§ Exercise aim
The reply should be one number: how many lines of the data below contain "sens".

§ Material to process
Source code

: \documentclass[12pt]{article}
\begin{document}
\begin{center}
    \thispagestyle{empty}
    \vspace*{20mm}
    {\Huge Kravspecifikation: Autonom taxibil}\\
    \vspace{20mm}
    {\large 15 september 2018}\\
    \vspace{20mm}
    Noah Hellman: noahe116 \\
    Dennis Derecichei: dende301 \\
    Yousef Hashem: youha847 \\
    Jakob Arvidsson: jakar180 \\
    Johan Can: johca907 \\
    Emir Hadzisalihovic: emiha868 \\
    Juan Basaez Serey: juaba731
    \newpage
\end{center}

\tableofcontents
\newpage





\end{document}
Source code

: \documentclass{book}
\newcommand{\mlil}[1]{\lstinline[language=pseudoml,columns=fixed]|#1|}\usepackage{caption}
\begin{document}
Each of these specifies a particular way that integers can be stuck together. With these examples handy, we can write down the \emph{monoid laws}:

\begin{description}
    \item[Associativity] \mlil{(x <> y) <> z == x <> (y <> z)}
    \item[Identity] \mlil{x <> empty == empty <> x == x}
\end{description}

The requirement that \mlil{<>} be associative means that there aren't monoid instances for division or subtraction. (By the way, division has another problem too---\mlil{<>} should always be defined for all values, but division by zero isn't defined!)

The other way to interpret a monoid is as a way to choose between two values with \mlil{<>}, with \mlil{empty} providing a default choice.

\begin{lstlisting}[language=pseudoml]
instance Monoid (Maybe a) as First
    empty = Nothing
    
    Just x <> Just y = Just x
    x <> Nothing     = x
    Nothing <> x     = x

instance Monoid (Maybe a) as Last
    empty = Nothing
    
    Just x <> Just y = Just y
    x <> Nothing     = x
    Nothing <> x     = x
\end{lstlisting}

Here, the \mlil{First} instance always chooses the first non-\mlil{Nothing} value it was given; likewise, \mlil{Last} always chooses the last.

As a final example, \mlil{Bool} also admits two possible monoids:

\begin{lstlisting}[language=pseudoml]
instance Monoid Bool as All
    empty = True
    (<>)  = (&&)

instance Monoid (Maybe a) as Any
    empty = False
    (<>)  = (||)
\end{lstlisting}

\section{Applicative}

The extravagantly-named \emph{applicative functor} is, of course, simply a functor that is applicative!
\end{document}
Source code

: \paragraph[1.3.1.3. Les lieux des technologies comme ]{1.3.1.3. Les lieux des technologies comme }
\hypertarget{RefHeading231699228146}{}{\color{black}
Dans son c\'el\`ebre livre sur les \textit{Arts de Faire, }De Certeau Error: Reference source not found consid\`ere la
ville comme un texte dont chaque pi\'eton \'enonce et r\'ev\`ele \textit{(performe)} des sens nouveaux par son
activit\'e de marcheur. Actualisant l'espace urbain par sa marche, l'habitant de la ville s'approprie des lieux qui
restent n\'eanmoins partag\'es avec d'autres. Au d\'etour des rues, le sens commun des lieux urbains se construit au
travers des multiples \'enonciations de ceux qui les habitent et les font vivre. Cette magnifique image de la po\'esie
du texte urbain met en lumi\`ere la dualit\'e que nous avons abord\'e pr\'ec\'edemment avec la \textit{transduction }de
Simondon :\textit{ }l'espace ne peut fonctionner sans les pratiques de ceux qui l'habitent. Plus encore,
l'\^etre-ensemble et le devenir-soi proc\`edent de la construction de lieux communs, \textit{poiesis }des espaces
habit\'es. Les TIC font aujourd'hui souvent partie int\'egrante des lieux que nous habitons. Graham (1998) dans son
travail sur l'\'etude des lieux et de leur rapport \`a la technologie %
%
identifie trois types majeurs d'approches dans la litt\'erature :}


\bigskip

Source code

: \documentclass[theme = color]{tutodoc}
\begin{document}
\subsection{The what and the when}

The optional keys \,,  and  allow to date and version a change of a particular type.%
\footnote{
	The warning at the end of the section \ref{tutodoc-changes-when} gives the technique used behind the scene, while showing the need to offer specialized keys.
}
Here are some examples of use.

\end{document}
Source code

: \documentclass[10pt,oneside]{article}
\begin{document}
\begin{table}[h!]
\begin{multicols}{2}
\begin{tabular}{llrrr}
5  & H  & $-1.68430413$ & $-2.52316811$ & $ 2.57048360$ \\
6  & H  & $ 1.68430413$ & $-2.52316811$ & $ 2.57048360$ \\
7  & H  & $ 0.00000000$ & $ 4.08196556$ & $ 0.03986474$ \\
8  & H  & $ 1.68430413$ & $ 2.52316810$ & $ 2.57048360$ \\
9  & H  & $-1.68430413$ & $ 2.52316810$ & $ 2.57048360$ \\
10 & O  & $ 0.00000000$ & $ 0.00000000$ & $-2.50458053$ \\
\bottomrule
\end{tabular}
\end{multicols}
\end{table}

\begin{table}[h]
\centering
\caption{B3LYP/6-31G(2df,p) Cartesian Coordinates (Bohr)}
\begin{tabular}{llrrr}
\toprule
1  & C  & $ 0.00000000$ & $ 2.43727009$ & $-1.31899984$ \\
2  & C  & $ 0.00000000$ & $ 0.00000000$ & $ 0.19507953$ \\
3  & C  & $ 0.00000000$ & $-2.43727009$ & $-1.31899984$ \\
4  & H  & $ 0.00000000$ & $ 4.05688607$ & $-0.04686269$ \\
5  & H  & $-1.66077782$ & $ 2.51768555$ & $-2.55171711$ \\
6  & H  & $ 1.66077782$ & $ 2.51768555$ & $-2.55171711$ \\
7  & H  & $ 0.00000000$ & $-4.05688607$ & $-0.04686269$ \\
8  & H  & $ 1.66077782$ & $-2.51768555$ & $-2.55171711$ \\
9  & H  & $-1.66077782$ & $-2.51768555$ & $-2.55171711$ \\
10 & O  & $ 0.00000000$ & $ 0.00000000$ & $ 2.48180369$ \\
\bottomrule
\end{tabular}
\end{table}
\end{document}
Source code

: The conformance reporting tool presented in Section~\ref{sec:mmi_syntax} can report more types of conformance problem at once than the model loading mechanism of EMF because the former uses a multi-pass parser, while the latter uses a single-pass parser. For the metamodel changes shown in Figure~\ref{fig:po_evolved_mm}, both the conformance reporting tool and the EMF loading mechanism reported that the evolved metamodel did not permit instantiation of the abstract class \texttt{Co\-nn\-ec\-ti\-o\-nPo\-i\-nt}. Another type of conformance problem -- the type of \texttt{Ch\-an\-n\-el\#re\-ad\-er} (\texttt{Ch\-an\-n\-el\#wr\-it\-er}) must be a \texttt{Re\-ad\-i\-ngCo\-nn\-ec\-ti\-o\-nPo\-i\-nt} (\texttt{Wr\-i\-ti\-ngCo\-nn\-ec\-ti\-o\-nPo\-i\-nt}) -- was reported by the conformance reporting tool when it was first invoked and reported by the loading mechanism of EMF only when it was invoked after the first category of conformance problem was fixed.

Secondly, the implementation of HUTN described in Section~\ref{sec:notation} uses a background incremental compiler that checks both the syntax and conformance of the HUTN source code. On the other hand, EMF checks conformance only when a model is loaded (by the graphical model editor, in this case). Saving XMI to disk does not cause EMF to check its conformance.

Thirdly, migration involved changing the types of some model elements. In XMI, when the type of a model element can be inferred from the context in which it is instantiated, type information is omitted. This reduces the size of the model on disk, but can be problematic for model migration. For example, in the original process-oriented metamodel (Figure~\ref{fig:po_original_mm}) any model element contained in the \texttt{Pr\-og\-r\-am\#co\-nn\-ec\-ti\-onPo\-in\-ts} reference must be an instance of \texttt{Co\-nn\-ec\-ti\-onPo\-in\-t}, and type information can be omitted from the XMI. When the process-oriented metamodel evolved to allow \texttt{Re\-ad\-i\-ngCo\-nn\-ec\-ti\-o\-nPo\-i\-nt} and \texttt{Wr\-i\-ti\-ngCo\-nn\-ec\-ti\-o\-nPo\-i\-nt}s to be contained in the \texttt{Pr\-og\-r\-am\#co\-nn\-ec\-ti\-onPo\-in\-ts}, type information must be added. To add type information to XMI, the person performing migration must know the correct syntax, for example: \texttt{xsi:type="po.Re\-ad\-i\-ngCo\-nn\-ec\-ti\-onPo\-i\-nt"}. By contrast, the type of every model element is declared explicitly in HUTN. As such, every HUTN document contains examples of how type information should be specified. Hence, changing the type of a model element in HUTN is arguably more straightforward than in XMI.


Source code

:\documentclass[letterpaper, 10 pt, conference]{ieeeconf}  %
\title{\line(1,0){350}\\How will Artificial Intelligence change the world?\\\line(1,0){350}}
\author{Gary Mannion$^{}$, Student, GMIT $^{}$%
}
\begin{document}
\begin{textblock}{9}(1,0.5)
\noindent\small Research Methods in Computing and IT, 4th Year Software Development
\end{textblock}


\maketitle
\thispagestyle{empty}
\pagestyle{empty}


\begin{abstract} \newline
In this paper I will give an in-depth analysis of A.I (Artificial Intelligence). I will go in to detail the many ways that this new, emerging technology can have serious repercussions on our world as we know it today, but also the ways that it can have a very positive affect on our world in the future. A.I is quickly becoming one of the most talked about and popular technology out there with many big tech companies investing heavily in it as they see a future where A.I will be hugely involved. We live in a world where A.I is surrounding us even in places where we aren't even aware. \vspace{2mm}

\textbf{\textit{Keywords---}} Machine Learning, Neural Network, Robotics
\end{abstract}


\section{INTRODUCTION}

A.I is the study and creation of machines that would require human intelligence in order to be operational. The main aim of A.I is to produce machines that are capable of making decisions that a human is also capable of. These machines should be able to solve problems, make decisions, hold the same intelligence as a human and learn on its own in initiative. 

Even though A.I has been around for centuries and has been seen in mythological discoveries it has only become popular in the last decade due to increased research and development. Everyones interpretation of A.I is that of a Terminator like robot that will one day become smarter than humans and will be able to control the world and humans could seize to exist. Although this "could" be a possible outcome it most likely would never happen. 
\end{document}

§ Solution for this task
2